I am able to travel out of the province for care. My concern is more for how long that will take. I am also exploring out of country options if it would mean I could get things addressed quicker. I called Dr. Hepworths office and left a message. I was hoping to avoid out of country due to cost but I don’t know if I have the luxury of waiting.
Drs. Cognetti, Hackman or Annino would also be fine to do your surgery since it’s your ICAs that are the problem. The place Dr. Hepworth excels is with internal jugular vein (IJV) decompression though he would be able to do ICA decompression. You’ll be most likely waiting till sometime next year for a consult with him though.

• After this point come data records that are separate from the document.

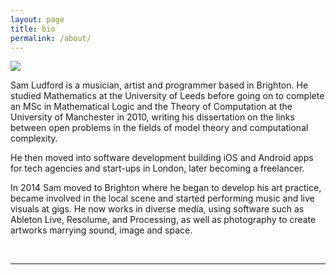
 ```yaml
---
layout: page
title: bio
permalink: /about/
---
```


<img class="col one right" src="/img/prof_pic.jpg">

<p>
Sam Ludford is a musician, artist and programmer based in Brighton. He studied Mathematics at the University of Leeds before going on to complete an MSc in Mathematical Logic and the Theory of Computation at the University of Manchester in 2010, writing his dissertation on the links between open problems in the fields of model theory and computational complexity.
</p>
<p>
He then moved into software development building iOS and Android apps for tech agencies and start-ups in London, later becoming a freelancer.
</p>
<p>
In 2014 Sam moved to Brighton where he began to develop his art practice, became involved in the local scene and started performing music and live visuals at gigs. He now works in diverse media, using software such as Ableton Live, Resolume, and Processing, as well as photography to create artworks marrying sound, image and space.
</p>

<br/>
<hr/>
<br/>
<span class="contacticon center">
	<a href="mailto:sam_ludford@yahoo.co.uk"><i class="fa fa-envelope-square"></i></a>
	<a href="https://github.com/samludford" target="_blank"><i class="fa fa-github-square"></i></a>
	<a href="https://instagram.com/samludford" target="_blank"><i class="fa fa-instagram"></i></a>
	<a href="https://soundcloud.com/samludford" target="_blank"><i class="fa fa-soundcloud"></i></a>
	<a href="https://samludford.bandcamp.com" target="_blank"><i class="fa fa-bandcamp"></i></a>
	<a href="https://vimeo.com/user33006557" target="_blank"><i class="fa fa-vimeo-square"></i></a>
</span>

<div class="col three caption">

</div>
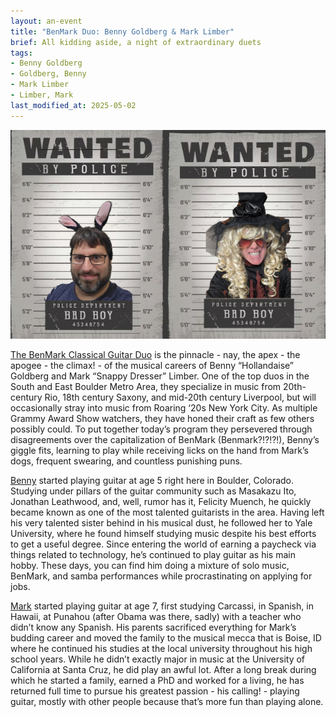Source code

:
 ```yaml
---
layout: an-event
title: "BenMark Duo: Benny Goldberg & Mark Limber"
brief: All kidding aside, a night of extraordinary duets
tags:
- Benny Goldberg
- Goldberg, Benny
- Mark Limber
- Limber, Mark
last_modified_at: 2025-05-02
---
```

![BenMark Duo](/pics/20240325-BenMarkDuo.png)

[The BenMark Classical Guitar Duo](https://www.facebook.com/benmark.duo/) is the pinnacle - nay, the apex - the apogee - the climax! - of the musical careers of Benny “Hollandaise” Goldberg and Mark “Snappy Dresser” Limber. One of the top duos in the South and East Boulder Metro Area, they specialize in music from 20th-century Rio, 18th century Saxony, and mid-20th century Liverpool, but will occasionally stray into music from Roaring ‘20s New York City. As multiple Grammy Award Show watchers, they have honed their craft as few others possibly could. To put together today’s program they persevered through disagreements over the capitalization of BenMark (Benmark?!?!?!), Benny’s giggle fits, learning to play while receiving licks on the hand from Mark’s dogs, frequent swearing, and countless punishing puns.

[Benny](https://www.youtube.com/@scherzo5868) started playing guitar at age 5 right here in Boulder, Colorado. Studying under pillars of the guitar community such as Masakazu Ito, Jonathan Leathwood, and, well, rumor has it, Felicity Muench, he quickly became known as one of the most talented guitarists in the area. Having left his very talented sister behind in his musical dust, he followed her to Yale University, where he found himself studying music despite his best efforts to get a useful degree. Since entering the world of earning a paycheck via things related to technology, he’s continued to play guitar as his main hobby. These days, you can find him doing a mixture of solo music, BenMark, and samba performances while procrastinating on applying for jobs.

[Mark](https://www.facebook.com/marklimbermusic/) started playing guitar at age 7, first studying Carcassi, in Spanish, in Hawaii, at Punahou (after Obama was there, sadly) with a teacher who didn’t know any Spanish. His parents sacrificed everything for Mark’s budding career and moved the family to the musical mecca that is Boise, ID where he continued his studies at the local university throughout his high school years. While he didn’t exactly major in music at the University of California at Santa Cruz, he did play an awful lot. After a long break during which he started a family, earned a PhD and worked for a living, he has returned full time to pursue his greatest passion - his calling! - playing guitar, mostly with other people because that’s more fun than playing alone.
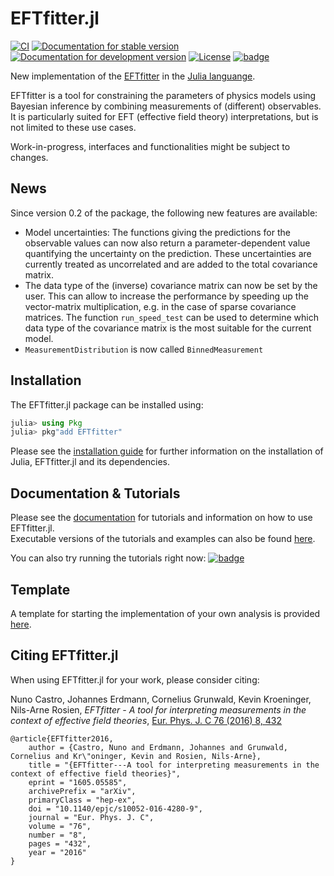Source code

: 
# EFTfitter.jl

[![CI](https://github.com/tudo-physik-e4/EFTfitter.jl/actions/workflows/ci.yml/badge.svg)](https://github.com/tudo-physik-e4/EFTfitter.jl/actions/workflows/ci.yml)
[![Documentation for stable version](https://img.shields.io/badge/docs-stable-blue.svg)](https://tudo-physik-e4.github.io/EFTfitter.jl/stable)
[![Documentation for development version](https://img.shields.io/badge/docs-dev-blue.svg)](https://tudo-physik-e4.github.io/EFTfitter.jl/dev)
[![License](http://img.shields.io/badge/license-MIT-brightgreen.svg?style=flat)](LICENSE.md)
[![badge](https://mybinder.org/badge_logo.svg)](https://mybinder.org/v2/gh/tudo-physik-e4/EFTfitter.jl/binder?urlpath=git-pull%3Frepo%3Dhttps%253A%252F%252Fgithub.com%252Ftudo-physik-e4%252FEFTfitter.jl%26urlpath%3Dtree%252FEFTfitter.jl%252Fexamples%252Fnotebooks%252F%26branch%3Dmain)


New implementation of the [EFTfitter](https://github.com/tudo-physik-e4/EFTfitterRelease) in the [Julia languange](https://julialang.org/).  

EFTfitter is a tool for constraining the parameters of physics models using Bayesian inference by combining measurements of (different) observables.
It is particularly suited for EFT (effective field theory) interpretations, but is not limited to these use cases.

Work-in-progress, interfaces and functionalities might be subject to changes.

## News
Since version 0.2 of the package, the following new features are available:
- Model uncertainties: The functions giving the predictions for the observable values can now also return a parameter-dependent value quantifying the uncertainty on the prediction. These uncertainties are currently treated as uncorrelated and are added to the total covariance matrix.
- The data type of the (inverse) covariance matrix can now be set by the user. This can allow to increase the performance by speeding up the vector-matrix multiplication, e.g. in the case of sparse covariance matrices. The function `run_speed_test` can be used to determine which data type of the covariance matrix is the most suitable for the current model.
- `MeasurementDistribution` is now called `BinnedMeasurement`
  

## Installation
The EFTfitter.jl package can be installed using:
```julia
julia> using Pkg
julia> pkg"add EFTfitter"
```

Please see the [installation guide](https://tudo-physik-e4.github.io/EFTfitter.jl/dev/installation/) for further information on the installation of Julia, EFTfitter.jl and its dependencies.


## Documentation & Tutorials
Please see the [documentation](https://tudo-physik-e4.github.io/EFTfitter.jl/dev/) for tutorials and information on how to use EFTfitter.jl.  
Executable versions of the tutorials and examples can also be found [here](https://github.com/tudo-physik-e4/EFTfitter.jl/tree/main/examples).

You can also try running the tutorials right now: [![badge](https://mybinder.org/badge_logo.svg)](https://mybinder.org/v2/gh/tudo-physik-e4/EFTfitter.jl/binder?urlpath=git-pull%3Frepo%3Dhttps%253A%252F%252Fgithub.com%252Ftudo-physik-e4%252FEFTfitter.jl%26urlpath%3Dtree%252FEFTfitter.jl%252Fexamples%252Fnotebooks%252F%26branch%3Dmain)


## Template
A template for starting the implementation of your own analysis is provided [here](https://github.com/tudo-physik-e4/EFTfitter.jl/tree/main/examples/empty_template).


## Citing EFTfitter.jl
When using EFTfitter.jl for your work, please consider citing:

Nuno Castro, Johannes Erdmann, Cornelius Grunwald, Kevin Kroeninger, Nils-Arne Rosien, *EFTfitter - A tool for interpreting measurements in the context of effective field theories*,  [Eur. Phys. J. C 76 (2016) 8, 432](https://link.springer.com/article/10.1140/epjc/s10052-016-4280-9)
```
@article{EFTfitter2016,
    author = {Castro, Nuno and Erdmann, Johannes and Grunwald, Cornelius and Kr\"oninger, Kevin and Rosien, Nils-Arne},
    title = "{EFTfitter---A tool for interpreting measurements in the context of effective field theories}",
    eprint = "1605.05585",
    archivePrefix = "arXiv",
    primaryClass = "hep-ex",
    doi = "10.1140/epjc/s10052-016-4280-9",
    journal = "Eur. Phys. J. C",
    volume = "76",
    number = "8",
    pages = "432",
    year = "2016"
}
```
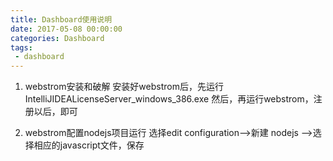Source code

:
 ```yaml
---
title: Dashboard使用说明
date: 2017-05-08 00:00:00
categories: Dashboard
tags:
 - dashboard
---
```


1. webstrom安装和破解
安装好webstrom后，先运行IntelliJIDEALicenseServer_windows_386.exe 然后，再运行webstrom，注册以后，即可

2. webstrom配置nodejs项目运行
选择edit configuration-->新建 nodejs -->选择相应的javascript文件，保存


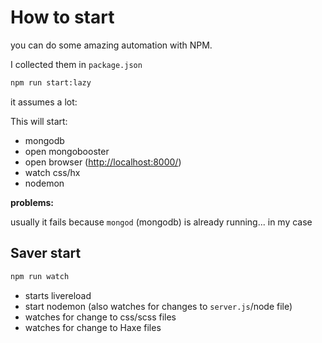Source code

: # How to start

you can do some amazing automation with NPM.

I collected them in `package.json`

```bash
npm run start:lazy
```

it assumes a lot:

This will start:

- mongodb
- open mongobooster
- open browser (<http://localhost:8000/>)
- watch css/hx
- nodemon

**problems:**

usually it fails because `mongod` (mongodb) is already running... in my case

## Saver start


```bash
npm run watch
```

- starts livereload
- start nodemon (also watches for changes to `server.js`/node file)
- watches for change to css/scss files
- watches for change to Haxe files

It’s possible that one of the other doctors I just named could see you this year & get you on his surgery schedule sooner. ICA decompression surgery is usually much more straight forward & lower in the neck than IJV compression thus it’s often an easier surgery. Whomever you decide to contact, make sure to ask to be added to their cancellation list as that can also expedite your appointment. Also, make sure you are clear you’ve been diagnosed with ES w/ carotid artery compression & are having stroke-like symptoms. That might also get you in sooner.
A positional CTA seems to be a ‘specialized’ test my ER would not know how to interpret so no testing was done. Instead I was told maybe my Doppler was incorrect and there’s no issue with my carotids at all ( although I wish this to be the case, I am doubtful that my level of narrowing was a complete error).
I see vascular surgeon Monday. Hopeful he will at least have some knowledge of compression issues and send me out to someone that can help.
Btw from my experience with Canadian vascular surgeons (three at least), they are good at acknowledging arterial compressions but not venous. It’s worth printing out a few recent scientific studies
about IJV compression issues, esp. the one by Higgins
@Andrea - I’m so sorry I didn’t see your request for help until just now. That’s one thing which is hard about this forum - questions that need immediate answers often don’t get answered in a timely fashion. Please ask the vascular doctor on Mon. for a referral for a positional CT & also ask that it look at whether or not your styloid processes are elongated & contributing to the compression. In some cases, compression can be caused by local soft tissues like nerves, muscles or scar tissue. It’s important to try to determine that.
I am so sorry for how frustrating the process of finding the right doctor has been for you, but I’m glad you at least have seen a doctor who saw the importance of referring you to a vascular specialist.
Try to relax a bit as stress will make your symptoms worse.